Renato Curcio résoudra l’incohérence de l’approche avec « Gouttes de soleil dans la cité des spectres », en disant que tout cela forme en réalité une « formation sociale » nouvelle, entièrement unifiée. Capitalisme, État et société seraient finalement une seule et même chose.
Le problème est alors réglé : il n’y a plus d’État virtuel, puisque tout est virtuel, la métropole informatisée étant une sorte de gigantesque machinerie posée sur la société. La guérilla sociale totale la supprimerait, mettant à nu le socle économique qui permettrait alors le communisme.
C’est là naturellement une conception « totale » typiquement gauchiste.
Les Brigades Rouges pour la construction du Parti Communiste Combattant réfutèrent une telle option, allant quant à elles dans le sens d’un découpage « informatique » de la réalité.
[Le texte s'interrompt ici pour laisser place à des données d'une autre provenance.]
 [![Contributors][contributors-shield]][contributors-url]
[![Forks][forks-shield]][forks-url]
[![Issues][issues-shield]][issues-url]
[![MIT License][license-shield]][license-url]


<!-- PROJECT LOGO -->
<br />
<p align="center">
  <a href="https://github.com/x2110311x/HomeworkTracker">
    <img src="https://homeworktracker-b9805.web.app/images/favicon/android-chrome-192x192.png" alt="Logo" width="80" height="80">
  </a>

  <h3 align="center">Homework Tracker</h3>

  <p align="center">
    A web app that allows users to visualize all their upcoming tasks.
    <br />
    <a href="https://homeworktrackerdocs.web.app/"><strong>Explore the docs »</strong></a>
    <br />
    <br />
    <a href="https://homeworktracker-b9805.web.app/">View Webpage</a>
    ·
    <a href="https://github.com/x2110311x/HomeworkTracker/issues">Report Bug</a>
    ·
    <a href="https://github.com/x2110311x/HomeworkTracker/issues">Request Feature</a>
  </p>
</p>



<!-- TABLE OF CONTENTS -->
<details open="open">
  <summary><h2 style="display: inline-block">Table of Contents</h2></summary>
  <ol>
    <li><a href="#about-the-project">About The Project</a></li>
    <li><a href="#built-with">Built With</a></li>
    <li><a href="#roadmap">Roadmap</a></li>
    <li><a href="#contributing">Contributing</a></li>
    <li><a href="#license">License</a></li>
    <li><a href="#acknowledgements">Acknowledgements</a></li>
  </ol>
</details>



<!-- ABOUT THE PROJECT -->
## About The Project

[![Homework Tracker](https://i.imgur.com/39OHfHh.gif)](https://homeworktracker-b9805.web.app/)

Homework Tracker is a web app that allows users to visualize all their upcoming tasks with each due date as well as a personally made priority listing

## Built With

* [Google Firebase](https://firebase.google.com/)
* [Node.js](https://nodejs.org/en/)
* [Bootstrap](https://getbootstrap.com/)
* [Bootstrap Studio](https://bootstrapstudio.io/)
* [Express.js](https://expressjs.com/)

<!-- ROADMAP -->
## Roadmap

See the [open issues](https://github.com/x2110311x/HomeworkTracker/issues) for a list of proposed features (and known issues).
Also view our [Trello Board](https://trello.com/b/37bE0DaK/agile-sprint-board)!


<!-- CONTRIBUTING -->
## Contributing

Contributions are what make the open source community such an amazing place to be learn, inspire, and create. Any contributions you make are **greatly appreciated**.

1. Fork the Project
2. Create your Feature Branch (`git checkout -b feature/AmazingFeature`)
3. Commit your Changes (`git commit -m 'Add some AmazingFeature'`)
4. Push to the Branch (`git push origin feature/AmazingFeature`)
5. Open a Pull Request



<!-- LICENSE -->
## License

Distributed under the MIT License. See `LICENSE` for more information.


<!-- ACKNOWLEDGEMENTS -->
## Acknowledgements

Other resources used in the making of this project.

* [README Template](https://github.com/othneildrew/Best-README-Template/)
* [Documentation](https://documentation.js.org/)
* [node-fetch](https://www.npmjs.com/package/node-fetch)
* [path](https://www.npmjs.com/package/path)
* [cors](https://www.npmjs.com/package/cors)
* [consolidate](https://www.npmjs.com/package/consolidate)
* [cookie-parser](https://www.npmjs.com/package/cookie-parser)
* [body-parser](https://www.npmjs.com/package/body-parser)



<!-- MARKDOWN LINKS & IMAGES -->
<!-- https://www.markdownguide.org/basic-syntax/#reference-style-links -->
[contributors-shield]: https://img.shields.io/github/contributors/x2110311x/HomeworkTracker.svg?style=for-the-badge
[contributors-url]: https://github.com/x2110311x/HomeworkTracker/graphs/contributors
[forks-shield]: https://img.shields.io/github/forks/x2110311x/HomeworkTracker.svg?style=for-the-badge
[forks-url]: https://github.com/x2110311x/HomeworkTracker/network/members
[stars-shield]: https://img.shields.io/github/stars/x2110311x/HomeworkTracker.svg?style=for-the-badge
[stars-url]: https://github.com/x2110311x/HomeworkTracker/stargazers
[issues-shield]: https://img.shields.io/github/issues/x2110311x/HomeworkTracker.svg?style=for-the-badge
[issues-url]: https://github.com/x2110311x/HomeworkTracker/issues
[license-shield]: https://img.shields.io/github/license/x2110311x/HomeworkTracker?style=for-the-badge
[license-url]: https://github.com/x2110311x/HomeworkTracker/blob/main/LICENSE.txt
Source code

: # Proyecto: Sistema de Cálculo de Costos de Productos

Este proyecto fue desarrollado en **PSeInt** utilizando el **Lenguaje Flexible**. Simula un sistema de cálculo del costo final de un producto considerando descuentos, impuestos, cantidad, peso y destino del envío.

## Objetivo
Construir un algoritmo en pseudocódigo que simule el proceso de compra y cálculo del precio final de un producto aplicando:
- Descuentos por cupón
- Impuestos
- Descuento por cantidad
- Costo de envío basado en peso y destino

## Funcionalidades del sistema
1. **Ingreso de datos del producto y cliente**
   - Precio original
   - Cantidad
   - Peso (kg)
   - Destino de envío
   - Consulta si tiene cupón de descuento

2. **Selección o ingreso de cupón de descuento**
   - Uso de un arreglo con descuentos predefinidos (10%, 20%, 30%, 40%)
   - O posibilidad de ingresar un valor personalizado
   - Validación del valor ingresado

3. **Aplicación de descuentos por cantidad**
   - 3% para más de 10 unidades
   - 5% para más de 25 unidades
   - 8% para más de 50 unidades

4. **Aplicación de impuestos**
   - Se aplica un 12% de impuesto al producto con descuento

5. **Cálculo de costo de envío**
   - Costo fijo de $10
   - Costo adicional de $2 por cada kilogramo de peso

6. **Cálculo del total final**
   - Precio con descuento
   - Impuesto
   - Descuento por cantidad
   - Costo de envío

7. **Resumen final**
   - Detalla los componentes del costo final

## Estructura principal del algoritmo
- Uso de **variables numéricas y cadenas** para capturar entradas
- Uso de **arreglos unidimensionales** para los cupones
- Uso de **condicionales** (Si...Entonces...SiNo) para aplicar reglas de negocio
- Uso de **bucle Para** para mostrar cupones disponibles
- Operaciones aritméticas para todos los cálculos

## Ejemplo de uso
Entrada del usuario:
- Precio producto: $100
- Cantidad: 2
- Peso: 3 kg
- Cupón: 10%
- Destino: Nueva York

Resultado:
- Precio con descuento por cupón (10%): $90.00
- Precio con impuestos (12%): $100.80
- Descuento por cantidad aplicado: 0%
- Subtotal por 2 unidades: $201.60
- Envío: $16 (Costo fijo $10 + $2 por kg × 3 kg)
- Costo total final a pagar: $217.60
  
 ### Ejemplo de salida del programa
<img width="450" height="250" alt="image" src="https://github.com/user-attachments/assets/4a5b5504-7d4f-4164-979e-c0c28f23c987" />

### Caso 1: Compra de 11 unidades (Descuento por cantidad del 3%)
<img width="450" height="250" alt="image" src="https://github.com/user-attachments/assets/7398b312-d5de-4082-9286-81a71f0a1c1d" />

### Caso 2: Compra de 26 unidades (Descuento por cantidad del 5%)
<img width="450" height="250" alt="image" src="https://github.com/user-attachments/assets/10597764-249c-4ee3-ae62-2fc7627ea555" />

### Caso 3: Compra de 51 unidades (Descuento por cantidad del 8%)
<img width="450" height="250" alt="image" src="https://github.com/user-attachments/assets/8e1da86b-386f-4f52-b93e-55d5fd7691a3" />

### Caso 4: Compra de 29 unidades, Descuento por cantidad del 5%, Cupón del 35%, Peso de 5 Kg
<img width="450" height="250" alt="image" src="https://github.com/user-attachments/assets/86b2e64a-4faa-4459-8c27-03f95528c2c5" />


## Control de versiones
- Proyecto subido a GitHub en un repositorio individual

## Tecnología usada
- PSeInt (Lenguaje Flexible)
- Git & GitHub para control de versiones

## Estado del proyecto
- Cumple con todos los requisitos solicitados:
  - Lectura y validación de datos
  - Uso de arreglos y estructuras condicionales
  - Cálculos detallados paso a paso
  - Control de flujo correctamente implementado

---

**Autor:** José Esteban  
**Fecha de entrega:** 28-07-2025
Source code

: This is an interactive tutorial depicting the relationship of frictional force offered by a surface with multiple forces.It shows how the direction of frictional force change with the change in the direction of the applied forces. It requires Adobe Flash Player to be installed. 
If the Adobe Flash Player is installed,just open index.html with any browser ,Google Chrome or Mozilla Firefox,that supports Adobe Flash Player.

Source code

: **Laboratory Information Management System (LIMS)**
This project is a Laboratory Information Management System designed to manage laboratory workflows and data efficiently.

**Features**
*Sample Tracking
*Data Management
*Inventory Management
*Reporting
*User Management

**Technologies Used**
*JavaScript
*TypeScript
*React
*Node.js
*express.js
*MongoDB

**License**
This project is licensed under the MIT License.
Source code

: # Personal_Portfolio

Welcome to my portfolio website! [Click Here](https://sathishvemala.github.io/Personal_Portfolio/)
L’affrontement n’est plus « figé » contre un État impérialiste des multinationales comme « système d’exploitation » établi forment même une « formation sociale », mais un terrain mouvant : le terrain est celui entre révolution et contre-révolution, et par conséquent constamment en mouvement avec programmes et contre-programmes s’alternant et formant la lutte des classes au sens strict.